過去1カ月に行われたMMAの試合から青木真也が気になった試合をピックアップして語る当企画。

背景、技術、格闘技観──青木のMMA論で深く、そして広くMMAを愉しみたい。そんな青木が選んだ2020年7月の一番、第2 弾は19日に開催されたUFN172からジャック・ヘルマンソン✖ケルヴィン・ガステラムの一戦を語らおう。


──7月の青木真也が選ぶ、この一番。2試合目は?

「ジャック・ヘルマンソン✖ケルヴィン・ガステラムですね」

──ヒール決着となった。

「ハイ、そのヒールがアウトサイドのヒールで。それはちょっと笑っちゃったのですが、アウトサイドのヒールフックって、それこそカカトを抱えても取られた足とは逆の方向にグルグルグルって回れば抜けていたじゃないですか。

それがヘルマンソンの外ヒールは、回って抜けることができないラクラン・ジャイルスがADCCとかで使っていたヒールフックなんです」

──クレイグ・ジョーンズの師匠格の?

「ハイ、あのジャイルスのヒールです。僕も岩本(健汰)さんに教えてもらうまでしっかりとは分かっていなかったのですが、これまでの外ヒールはヒザを固定して、カカトを捻っていました。これだと、どうしてもロールされてしまうんです。
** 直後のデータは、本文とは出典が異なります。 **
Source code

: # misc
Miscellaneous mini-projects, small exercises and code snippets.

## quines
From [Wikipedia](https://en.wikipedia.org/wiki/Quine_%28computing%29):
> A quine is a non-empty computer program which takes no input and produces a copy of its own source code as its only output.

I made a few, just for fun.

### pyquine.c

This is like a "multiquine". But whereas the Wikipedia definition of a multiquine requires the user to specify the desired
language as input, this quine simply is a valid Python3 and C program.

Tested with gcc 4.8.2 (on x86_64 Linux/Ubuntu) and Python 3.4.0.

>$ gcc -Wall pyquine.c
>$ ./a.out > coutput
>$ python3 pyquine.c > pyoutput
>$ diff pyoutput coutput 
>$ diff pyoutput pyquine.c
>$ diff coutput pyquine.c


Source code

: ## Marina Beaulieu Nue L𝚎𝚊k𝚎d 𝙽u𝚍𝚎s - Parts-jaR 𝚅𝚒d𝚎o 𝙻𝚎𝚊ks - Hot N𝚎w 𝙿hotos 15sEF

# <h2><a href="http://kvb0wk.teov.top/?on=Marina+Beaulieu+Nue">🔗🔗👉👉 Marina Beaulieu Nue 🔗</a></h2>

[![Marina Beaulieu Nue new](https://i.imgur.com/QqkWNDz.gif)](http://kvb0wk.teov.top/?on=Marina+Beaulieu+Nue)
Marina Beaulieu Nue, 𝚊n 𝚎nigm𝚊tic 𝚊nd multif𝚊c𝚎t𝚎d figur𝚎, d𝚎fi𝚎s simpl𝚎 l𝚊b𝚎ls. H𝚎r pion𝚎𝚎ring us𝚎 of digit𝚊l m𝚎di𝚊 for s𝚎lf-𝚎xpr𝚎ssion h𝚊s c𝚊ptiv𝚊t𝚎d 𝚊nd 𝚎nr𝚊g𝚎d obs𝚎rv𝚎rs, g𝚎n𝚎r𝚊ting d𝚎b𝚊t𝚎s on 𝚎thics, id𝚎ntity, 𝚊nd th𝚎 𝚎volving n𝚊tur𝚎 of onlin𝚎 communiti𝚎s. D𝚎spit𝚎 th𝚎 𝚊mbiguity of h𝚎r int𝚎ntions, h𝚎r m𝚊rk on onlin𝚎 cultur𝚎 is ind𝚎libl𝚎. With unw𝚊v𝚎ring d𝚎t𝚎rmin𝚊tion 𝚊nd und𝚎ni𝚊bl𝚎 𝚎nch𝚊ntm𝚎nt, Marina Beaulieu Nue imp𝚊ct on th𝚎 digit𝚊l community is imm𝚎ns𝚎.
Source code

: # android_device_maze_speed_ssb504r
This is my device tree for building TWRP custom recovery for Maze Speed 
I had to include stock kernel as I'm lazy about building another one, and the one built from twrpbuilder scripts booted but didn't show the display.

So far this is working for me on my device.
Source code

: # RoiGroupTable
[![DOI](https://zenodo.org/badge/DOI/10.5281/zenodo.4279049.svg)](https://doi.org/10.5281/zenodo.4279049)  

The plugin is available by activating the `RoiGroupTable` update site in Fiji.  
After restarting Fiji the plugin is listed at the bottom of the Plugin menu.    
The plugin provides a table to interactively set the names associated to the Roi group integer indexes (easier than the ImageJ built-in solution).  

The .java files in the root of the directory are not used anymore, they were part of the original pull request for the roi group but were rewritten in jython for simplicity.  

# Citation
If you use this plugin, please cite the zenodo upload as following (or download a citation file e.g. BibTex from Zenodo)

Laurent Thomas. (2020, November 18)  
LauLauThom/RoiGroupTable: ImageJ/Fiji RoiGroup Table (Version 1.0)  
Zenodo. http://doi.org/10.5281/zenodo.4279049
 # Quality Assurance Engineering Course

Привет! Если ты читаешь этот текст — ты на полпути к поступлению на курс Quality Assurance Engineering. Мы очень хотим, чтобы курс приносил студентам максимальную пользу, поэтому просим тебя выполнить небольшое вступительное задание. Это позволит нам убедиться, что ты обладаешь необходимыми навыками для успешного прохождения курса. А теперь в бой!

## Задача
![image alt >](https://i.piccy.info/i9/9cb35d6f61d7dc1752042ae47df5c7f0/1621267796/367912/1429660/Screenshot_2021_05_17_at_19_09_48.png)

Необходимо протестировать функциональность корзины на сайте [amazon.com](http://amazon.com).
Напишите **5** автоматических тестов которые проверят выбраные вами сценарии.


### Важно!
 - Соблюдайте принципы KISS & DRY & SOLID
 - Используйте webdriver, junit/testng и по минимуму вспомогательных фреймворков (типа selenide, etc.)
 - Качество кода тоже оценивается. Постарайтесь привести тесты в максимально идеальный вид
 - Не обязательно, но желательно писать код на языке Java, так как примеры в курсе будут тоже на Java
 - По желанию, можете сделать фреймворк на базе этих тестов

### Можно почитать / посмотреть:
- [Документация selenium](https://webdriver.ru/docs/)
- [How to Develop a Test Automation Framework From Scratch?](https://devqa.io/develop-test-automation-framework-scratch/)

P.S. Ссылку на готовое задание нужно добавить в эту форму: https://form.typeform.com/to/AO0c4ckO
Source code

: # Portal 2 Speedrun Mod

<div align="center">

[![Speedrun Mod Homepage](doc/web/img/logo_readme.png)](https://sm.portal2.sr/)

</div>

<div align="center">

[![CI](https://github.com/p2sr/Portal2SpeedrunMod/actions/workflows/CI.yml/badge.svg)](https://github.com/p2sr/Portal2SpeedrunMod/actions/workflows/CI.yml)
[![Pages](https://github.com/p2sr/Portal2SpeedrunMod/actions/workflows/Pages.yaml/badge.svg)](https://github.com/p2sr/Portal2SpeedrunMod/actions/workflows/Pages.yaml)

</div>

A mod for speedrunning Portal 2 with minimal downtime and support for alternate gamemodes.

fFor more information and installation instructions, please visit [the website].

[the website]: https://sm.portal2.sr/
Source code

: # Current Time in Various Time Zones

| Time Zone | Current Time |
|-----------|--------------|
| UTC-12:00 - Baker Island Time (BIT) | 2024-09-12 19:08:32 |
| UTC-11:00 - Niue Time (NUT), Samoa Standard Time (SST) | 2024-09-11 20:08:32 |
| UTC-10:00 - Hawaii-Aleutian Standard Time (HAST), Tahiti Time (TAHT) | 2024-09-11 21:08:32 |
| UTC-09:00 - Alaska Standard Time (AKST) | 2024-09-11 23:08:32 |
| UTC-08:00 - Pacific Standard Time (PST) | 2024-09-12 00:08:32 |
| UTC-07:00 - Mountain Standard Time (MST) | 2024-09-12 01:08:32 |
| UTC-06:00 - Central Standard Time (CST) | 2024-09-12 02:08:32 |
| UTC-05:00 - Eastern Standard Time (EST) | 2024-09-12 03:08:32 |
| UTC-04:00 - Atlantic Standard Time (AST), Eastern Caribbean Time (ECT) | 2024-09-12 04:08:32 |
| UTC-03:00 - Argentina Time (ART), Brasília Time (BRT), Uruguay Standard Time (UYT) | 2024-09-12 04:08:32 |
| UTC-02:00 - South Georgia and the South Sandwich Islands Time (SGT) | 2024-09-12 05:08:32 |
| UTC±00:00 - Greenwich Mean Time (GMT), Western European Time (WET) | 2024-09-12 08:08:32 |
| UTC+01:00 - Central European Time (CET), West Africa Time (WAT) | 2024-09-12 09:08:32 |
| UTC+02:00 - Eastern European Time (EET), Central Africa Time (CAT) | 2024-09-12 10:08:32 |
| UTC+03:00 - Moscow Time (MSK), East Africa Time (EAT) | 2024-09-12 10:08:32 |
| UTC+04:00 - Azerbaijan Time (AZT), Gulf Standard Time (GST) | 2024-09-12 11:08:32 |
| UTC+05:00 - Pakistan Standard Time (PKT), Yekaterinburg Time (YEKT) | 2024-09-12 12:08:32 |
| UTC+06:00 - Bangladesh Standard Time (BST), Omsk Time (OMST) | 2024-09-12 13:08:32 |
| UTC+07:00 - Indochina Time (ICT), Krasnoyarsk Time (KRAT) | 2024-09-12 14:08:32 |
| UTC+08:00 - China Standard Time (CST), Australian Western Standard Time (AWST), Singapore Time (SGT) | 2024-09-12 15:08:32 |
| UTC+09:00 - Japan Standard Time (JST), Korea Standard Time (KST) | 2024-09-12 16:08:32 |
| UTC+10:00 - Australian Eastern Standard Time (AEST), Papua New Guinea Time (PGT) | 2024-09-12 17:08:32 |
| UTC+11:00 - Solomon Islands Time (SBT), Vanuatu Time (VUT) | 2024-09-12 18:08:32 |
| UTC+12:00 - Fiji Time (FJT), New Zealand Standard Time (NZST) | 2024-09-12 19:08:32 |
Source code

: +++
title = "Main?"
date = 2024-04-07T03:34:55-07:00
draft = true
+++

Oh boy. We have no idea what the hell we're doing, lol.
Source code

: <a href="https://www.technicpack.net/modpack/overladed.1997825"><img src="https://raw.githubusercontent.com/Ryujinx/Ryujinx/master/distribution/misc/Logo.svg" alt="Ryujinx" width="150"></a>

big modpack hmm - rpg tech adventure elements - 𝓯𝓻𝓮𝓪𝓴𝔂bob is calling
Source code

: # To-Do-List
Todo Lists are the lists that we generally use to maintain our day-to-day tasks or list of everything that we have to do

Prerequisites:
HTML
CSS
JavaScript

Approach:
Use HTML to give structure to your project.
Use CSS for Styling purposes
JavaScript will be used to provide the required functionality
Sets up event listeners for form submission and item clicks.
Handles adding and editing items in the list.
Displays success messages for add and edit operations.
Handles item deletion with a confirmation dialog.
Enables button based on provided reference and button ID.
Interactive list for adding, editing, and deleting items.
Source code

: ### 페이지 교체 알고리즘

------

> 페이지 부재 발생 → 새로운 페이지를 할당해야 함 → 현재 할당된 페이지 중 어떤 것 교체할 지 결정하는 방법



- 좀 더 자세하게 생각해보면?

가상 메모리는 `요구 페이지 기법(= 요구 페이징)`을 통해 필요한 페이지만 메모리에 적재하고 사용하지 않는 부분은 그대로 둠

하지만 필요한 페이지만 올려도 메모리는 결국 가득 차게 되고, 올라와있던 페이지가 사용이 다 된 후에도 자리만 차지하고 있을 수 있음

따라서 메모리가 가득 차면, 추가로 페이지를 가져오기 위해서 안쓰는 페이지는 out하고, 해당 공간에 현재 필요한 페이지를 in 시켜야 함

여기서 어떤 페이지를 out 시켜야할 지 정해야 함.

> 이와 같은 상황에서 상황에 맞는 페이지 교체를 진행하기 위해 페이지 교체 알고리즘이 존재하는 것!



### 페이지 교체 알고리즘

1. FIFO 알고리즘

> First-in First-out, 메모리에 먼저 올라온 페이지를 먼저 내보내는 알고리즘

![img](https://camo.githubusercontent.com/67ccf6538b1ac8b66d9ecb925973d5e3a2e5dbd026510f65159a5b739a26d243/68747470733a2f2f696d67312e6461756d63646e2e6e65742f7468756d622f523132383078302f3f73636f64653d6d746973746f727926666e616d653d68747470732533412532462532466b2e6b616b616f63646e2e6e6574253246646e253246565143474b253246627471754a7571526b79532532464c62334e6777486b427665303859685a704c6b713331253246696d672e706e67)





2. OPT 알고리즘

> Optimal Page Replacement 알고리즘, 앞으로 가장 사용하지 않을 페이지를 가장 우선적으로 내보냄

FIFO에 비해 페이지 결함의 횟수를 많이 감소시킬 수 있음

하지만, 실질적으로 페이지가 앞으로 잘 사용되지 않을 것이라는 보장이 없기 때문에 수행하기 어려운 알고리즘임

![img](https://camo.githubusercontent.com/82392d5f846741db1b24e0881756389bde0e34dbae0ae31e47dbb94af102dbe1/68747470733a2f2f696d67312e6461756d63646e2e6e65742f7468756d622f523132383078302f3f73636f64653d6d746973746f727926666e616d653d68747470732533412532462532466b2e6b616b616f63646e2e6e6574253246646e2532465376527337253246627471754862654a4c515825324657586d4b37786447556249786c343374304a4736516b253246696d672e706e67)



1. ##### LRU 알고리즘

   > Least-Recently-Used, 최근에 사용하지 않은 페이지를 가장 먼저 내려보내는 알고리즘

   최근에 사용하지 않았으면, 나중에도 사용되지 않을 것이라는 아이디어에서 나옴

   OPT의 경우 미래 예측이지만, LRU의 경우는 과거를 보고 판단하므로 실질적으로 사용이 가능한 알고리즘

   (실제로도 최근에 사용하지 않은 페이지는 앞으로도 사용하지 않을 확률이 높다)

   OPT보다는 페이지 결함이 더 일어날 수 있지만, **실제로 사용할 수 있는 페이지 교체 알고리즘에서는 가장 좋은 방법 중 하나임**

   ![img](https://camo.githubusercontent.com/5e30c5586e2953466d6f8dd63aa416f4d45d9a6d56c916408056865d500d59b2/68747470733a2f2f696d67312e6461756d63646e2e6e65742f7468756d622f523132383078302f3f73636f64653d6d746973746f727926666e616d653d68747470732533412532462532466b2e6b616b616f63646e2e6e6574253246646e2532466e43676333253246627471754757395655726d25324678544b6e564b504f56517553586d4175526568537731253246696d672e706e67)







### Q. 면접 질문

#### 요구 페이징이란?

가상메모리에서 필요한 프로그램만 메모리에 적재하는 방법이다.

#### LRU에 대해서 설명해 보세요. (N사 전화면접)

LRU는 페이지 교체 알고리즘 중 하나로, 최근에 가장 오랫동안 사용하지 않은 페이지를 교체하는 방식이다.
でもジャイルスの外ヒールっていうのは、カカトをひっかけてもそこを捻るのではなくて、固定するんです。例えば、これまでの外ヒールの場合は相手の右足を取ると外掛けで、左手でカカトを抱えて、自分の右側に捻っていくから、相手からすると左側に回って逃げることができます」

──ハイ。

「それがジェイルスの外ヒールは右足を取った場合、足は内掛けで、カカトは固定しているだけで、胸で体重をかけてから腰を突き出します。これでヒザに対して横向きにプレッシャーを与えて極めるんです。力の作用としては、腕十字のような感じですね。

この極め方はサドルからインサイド・ヒールを掛けられた時に、体を捻りつつカカトを取らせないようにして、相手のヒザを押すことでもう皆が逃げられるようになった。だから、その内ヒールを外にヒールに持ち替えて、同じ要領で腕十字のように腰を受けに持ち上げることでヒザが極まる。そういうアウトサイドのヒールなんです」

──なるほどぉ!! そんなグラップリングの最先端の技でヘルマンソンは勝っていたのですね。

「もうカカトのクラッチは万力で止めているようなもので、その先のヒザを極めているという形になっています。これをノルウェー人選手のヘルマンソンが、UFCで使って勝ってしまう……」

──恐ろしいですね。

「ハイ。彼はただフロントラインというユノラフ・エイネモやヨアキム・ハンセンがいたところのジムで練習しているようなので、寝技の文化はあるところにもいるんだと思います。あれだけだとMMAでは極めることは難しいかもしれないですけど、潜っておいてからならありますよね」

──でも、UFCですからね。

「逆にMMAのファイターだから、UFCといえども極まったのかもしれないですよ。今のグラップリングシーンの最先端の技を持ってきたので、またバレていないというような」

──そういう見方もできるのですね!! ところでラクラン・ジェイルスの外ヒールを日本のMMA界で見ることはありますか。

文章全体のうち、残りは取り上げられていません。